(Fotografía: archivo familiar)
Sorprende la ternura de esta fotografía, especialmente hoy, cuando mi hermano mayor comienza la andadura de un nuevo año, superando esa edad que está en la frontera de la madurez, si es que esa frontera existe. El protagonista es Pablo, sonriendo con la mirada pícara de mi padre, subido a aquel viejo triciclo de metal que anduvo tanto tiempo dando vueltas por mi casa. Y éste es, como siempre, también el retrato de un tiempo; aquel en que los niños desconocían qué era un televisor o un videojuego; era el tiempo, dice mi amigo Justo, en que los yogures eran sólo de dos sabores: natural y de fresa; cuando el bífidus se desconocía y las botellas de leche eran eso, botellas, de cristal transparente que permitía gozar de la blancura incomparable de aquel alimento, hoy desprestigiado por el colacao y los kornflakes (¿se escribe así?); porque antes se consumía la leche en las esponjosas galletas maría de toda la vida.

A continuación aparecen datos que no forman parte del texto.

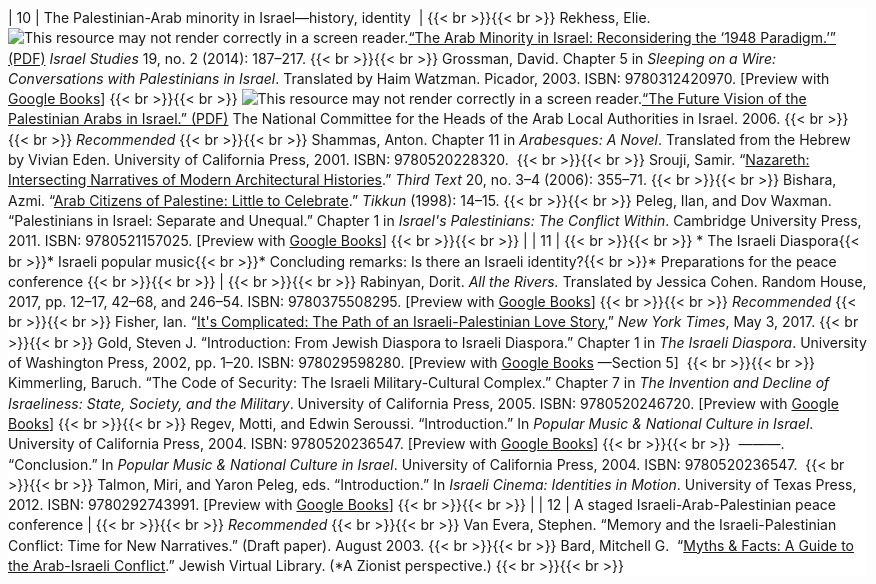 | 10 | The Palestinian-Arab minority in Israel—history, identity  |  {{< br >}}{{< br >}} Rekhess, Elie. ![This resource may not render correctly in a screen reader.](/images/inacessible.gif)[“The Arab Minority in Israel: Reconsidering the ‘1948 Paradigm.’” (PDF)](https://muse.jhu.edu/article/543636/pdf) _Israel Studies_ 19, no. 2 (2014): 187–217. {{< br >}}{{< br >}} Grossman, David. Chapter 5 in _Sleeping on a Wire: Conversations with Palestinians in Israel_. Translated by Haim Watzman. Picador, 2003. ISBN: 9780312420970. \[Preview with [Google Books](https://books.google.com/books?id=Zz_bVEtuk_8C&pg=PAfrontcover#v=onepage&q&f=false)\] {{< br >}}{{< br >}} ![This resource may not render correctly in a screen reader.](/images/inacessible.gif)[“The Future Vision of the Palestinian Arabs in Israel.” (PDF)](https://www.adalah.org/uploads/oldfiles/newsletter/eng/dec06/tasawor-mostaqbali.pdf) The National Committee for the Heads of the Arab Local Authorities in Israel. 2006. {{< br >}}{{< br >}} _Recommended_ {{< br >}}{{< br >}} Shammas, Anton. Chapter 11 in _Arabesques: A Novel_. Translated from the Hebrew by Vivian Eden. University of California Press, 2001. ISBN: 9780520228320.  {{< br >}}{{< br >}} Srouji, Samir. “[Nazareth: Intersecting Narratives of Modern Architectural Histories](https://www.tandfonline.com/doi/full/10.1080/09528820600853837?scroll=top&needAccess=true).” _Third Text_ 20, no. 3–4 (2006): 355–71. {{< br >}}{{< br >}} Bishara, Azmi. “[Arab Citizens of Palestine: Little to Celebrate](https://www.questia.com/magazine/1P3-30241290/arab-citizens-of-palestine-little-to-celebrate).” _Tikkun_ (1998): 14–15. {{< br >}}{{< br >}} Peleg, Ilan, and Dov Waxman. “Palestinians in Israel: Separate and Unequal.” Chapter 1 in _Israel's Palestinians: The Conflict Within_. Cambridge University Press, 2011. ISBN: 9780521157025. \[Preview with [Google Books](https://books.google.com/books?id=oIi3BK_mT5YC&pg=PA19=onepage#v=onepage&q&f=false)\] {{< br >}}{{< br >}}  |
| 11 |  {{< br >}}{{< br >}} *   The Israeli Diaspora{{< br >}}*   Israeli popular music{{< br >}}*   Concluding remarks: Is there an Israeli identity?{{< br >}}*   Preparations for the peace conference {{< br >}}{{< br >}}  |  {{< br >}}{{< br >}} Rabinyan, Dorit. _All the Rivers._ Translated by Jessica Cohen. Random House, 2017, pp. 12–17, 42–68, and 246–54. ISBN: 9780375508295. \[Preview with [Google Books](https://books.google.com/books?id=pPemDAAAQBAJ&pg=PAfrontcover#v=onepage&q&f=false)\] {{< br >}}{{< br >}} _Recommended_ {{< br >}}{{< br >}} Fisher, Ian. “[It's Complicated: The Path of an Israeli-Palestinian Love Story](https://www.nytimes.com/2017/05/03/books/its-complicated-the-path-of-an-israeli-palestinian-love-story.html),” _New York Times_, May 3, 2017. {{< br >}}{{< br >}} Gold, Steven J. “Introduction: From Jewish Diaspora to Israeli Diaspora.” Chapter 1 in _The Israeli Diaspora_. University of Washington Press, 2002, pp. 1–20. ISBN: 978029598280. \[Preview with [Google Books](https://books.google.com/books?id=5QOOAgAAQBAJ&pg=PAfrontcover#v=onepage&q&f=false) —Section 5\]  {{< br >}}{{< br >}} Kimmerling, Baruch. “The Code of Security: The Israeli Military-Cultural Complex.” Chapter 7 in _The Invention and Decline of Israeliness: State, Society, and the Military_. University of California Press, 2005. ISBN: 9780520246720. \[Preview with [Google Books](https://books.google.com/books?id=OWMyD24ydKoC&pg=PAfrontcover#v=onepage&q&f=false)\] {{< br >}}{{< br >}} Regev, Motti, and Edwin Seroussi. “Introduction.” In _Popular Music & National Culture in Israel_. University of California Press, 2004. ISBN: 9780520236547. \[Preview with [Google Books](https://books.google.com/books?id=kAxLAn6sOb4C&pg=PA1=onepage#v=onepage&q&f=false)\] {{< br >}}{{< br >}}  ———. “Conclusion.” In _Popular Music & National Culture in Israel_. University of California Press, 2004. ISBN: 9780520236547.  {{< br >}}{{< br >}} Talmon, Miri, and Yaron Peleg, eds. “Introduction.” In _Israeli Cinema: Identities in Motion_. University of Texas Press, 2012. ISBN: 9780292743991. \[Preview with [Google Books](https://books.google.com/books?id=cANcCqbEaaYC&pg=PAfrontcover#v=onepage&q&f=false)\] {{< br >}}{{< br >}}  |
| 12 | A staged Israeli-Arab-Palestinian peace conference |  {{< br >}}{{< br >}} _Recommended_ {{< br >}}{{< br >}} Van Evera, Stephen. “Memory and the Israeli-Palestinian Conflict: Time for New Narratives.” (Draft paper). August 2003. {{< br >}}{{< br >}} Bard, Mitchell G.  “[Myths & Facts: A Guide to the Arab-Israeli Conflict](https://www.jewishvirtuallibrary.org/myths-and-facts-toc).” Jewish Virtual Library. (\*A Zionist perspective.) {{< br >}}{{< br >}}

Sorprende ver cómo ha cambiado también, cómo los años le han hecho engordar, crecer, casarse, tener una hija y así hasta un millar de cosas que han hecho de este cartoncito, conservado con el amor con que mi madre conserva ciertas cosas, un documento incierto del paso del tiempo, satisfactorio y hermoso. A veces, solemne; pero éste no es el caso.
Cuando niño, eso contaba su abuela como revelando un secreto inviolable, era el más guapo (amor de abuela, cierto), y sus ojos llamaban la atención por lo bonitos. Y debía ser verdad porque siempre lo llevaban como un pincel: con sus calcetines de cuadros, con los pantaloncitos cortos y peinado con ese flequillo que, imagino, aún tiene nada más despertarse y antes de ponerse ante el espejo. Porque hay cosas que no cambian, aunque se añadan velas a la tarta.
“Corazón de sandía”, le propuso como sobrenombre don Carlos, un imbécil gordo que se decía su profesor (así lo anido yo en mi memoria, porque también fue maestro mío), porque Pablo era tranquilo, a pesar de las chiquillerías propias de la edad, y también lo sigue siendo, atento a su afición filatélica que le hace llevar tras de sí una polvareda de sellos antiguos y valiosos, y que soportan su esposa, Henri, y la hija de ambos, Paula, con la paciencia con que él indaga, busca, compra y selecciona los dichosos timbres de hace un siglo o más.
Mira uno esta fotografia con cariño, porque todavía hubo un tiempo en que las sonrisas infantiles eran eso, sonrisas, dignas de ser perpetuadas, aunque en aquel año setenta todavía tuviésemos razones los españoles para estar tristes. Pero de eso Pablo aún no tenía ni idea, él, que por ser el primero, decidieron bautizarlo con el nombre de nuestro abuelo, del padre de mi madre, como testimonio de que aunque haya quien nos deje, arrastran consigo algo que no acierto a decir cómo se llama.